• _Problem details_: Filter the records below, keeping only lines with the string "Built".

• _Records for this task_:
*** Block opens ***

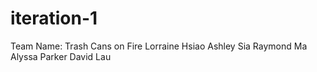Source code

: iteration-1
===========

Team Name: Trash Cans on Fire
Lorraine Hsiao
Ashley Sia
Raymond Ma 
Alyssa Parker
David Lau
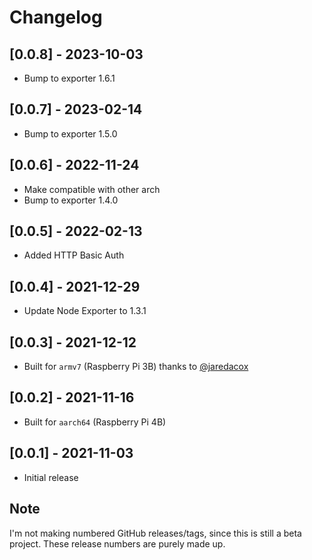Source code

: # Changelog

## [0.0.8] - 2023-10-03
- Bump to exporter 1.6.1

## [0.0.7] - 2023-02-14
- Bump to exporter 1.5.0

## [0.0.6] - 2022-11-24
- Make compatible with other arch
- Bump to exporter 1.4.0

## [0.0.5] - 2022-02-13
- Added HTTP Basic Auth

## [0.0.4] - 2021-12-29
- Update Node Exporter to 1.3.1

## [0.0.3] - 2021-12-12
- Built for `armv7` (Raspberry Pi 3B) thanks to [@jaredacox](https://github.com/jaredacox)

## [0.0.2] - 2021-11-16
- Built for `aarch64` (Raspberry Pi 4B)

## [0.0.1] - 2021-11-03
- Initial release

## Note
I'm not making numbered GitHub releases/tags, since this is still a beta project. These release numbers are purely made up.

*** Block closes ***

• _Exercise result_:
- Built for `armv7` (Raspberry Pi 3B) thanks to [@jaredacox](https://github.com/jaredacox)
- Built for `aarch64` (Raspberry Pi 4B)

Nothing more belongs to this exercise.